Re: Matching against $_ behaves differently than matching against a named scalar?
by choroba (Cardinal) on Apr 20, 2020 at 16:36 UTC
|
You can get the same behaviour for a named variable if you declare it outside the loop:
my $line;
while ($line = <>) {
...
With the declaration inside the condition, it's in fact a different variable every time, so Perl needs to create an extra scope for it, as B::Deparse shows you: $ perl -MO=Deparse -e 'while (<>) { /(.)/ }'
while (defined($_ = readline ARGV)) {
/(.)/;
}
-e syntax OK
$ perl -MO=Deparse -e 'while (my $line = <>) { $line =~ /(.)/ }'
while (defined(my $line = readline ARGV)) {
do {
$line =~ /(.)/
};
}
-e syntax OK
Also note that lines containing 0 as their first or second word are not printed.
map{substr$_->[0],$_->[1]||0,1}[\*||{},3],[[]],[ref qr-1,-,-1],[{}],[sub{}^*ARGV,3]
| [reply] [Watch: Dir/Any] [d/l] [select] |
Re: Matching against $_ behaves differently than matching against a named scalar?

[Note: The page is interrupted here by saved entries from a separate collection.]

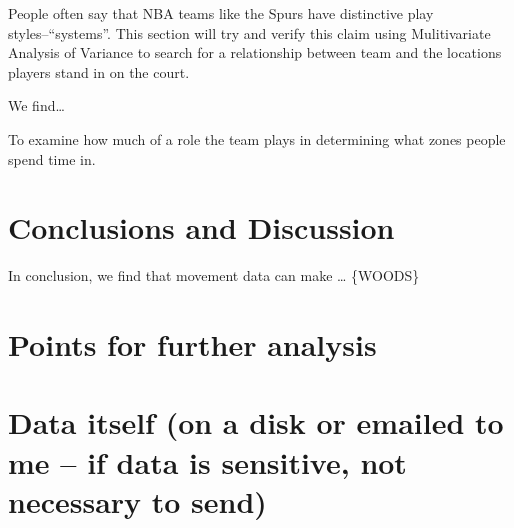 \documentclass[]{article}
\begin{document}
People often say that NBA teams like the Spurs have distinctive play
styles--``systems''. This section will try and verify this claim using
Mulitivariate Analysis of Variance to search for a relationship between
team and the locations players stand in on the court.

We find\ldots{}

To examine how much of a role the team plays in determining what zones
people spend time in.

\hypertarget{conclusions-and-discussion}{%
\section{Conclusions and Discussion}\label{conclusions-and-discussion}}

In conclusion, we find that movement data can make \ldots{} \{WOODS\}

\hypertarget{points-for-further-analysis}{%
\section{Points for further
analysis}\label{points-for-further-analysis}}

\hypertarget{data-itself-on-a-disk-or-emailed-to-me-if-data-is-sensitive-not-necessary-to-send}{%
\section{Data itself (on a disk or emailed to me -- if data is
sensitive, not necessary to
send)}\label{data-itself-on-a-disk-or-emailed-to-me-if-data-is-sensitive-not-necessary-to-send}}
\end{document}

by stevieb (Canon) on Apr 20, 2020 at 16:44 UTC
|
choroba answered the why, I'll give a different way to do things.
Instead of checking the condition of the variables after the fact, do it before hand:
use warnings;
use strict;
open my $fh, '<', 'text.txt' or die $!;
while (<$fh>) {
if (/^([^ ]+) ([^ ]+)/) {
# Skip this if $1 and $2 weren't populated
print "$1 $2\n";
}
}
Also note the die() statement if the file can't be opened, and the use of 3-arg open().
One last thing... in your former example, you're missing the + in the regex. | [reply] [Watch: Dir/Any] [d/l] [select] |
Re: Matching against $_ behaves differently than matching against a named scalar?
by jcb (Parson) on Apr 21, 2020 at 02:18 UTC
|
Other monks have come close but have not said this specifically; choroba illustrated but did not explain why using a lexical instead of $_ produces a different result.
In Perl, the regex capture variables ($1, $2, etc.) are implicitly local to every containing block, but retain their values within a block until the next successful match replaces them. Introducing a lexical in the loop header implicitly introduces another block scope, which means that the regex capture variables are implicitly reset on every loop iteration, (strictly, each loop iteration has its own set of regex capture variables) but your second example is also subtly different because you forgot to test defined(my $line = <$fh>), so a line that evaluates to a false value will cause that loop to terminate early.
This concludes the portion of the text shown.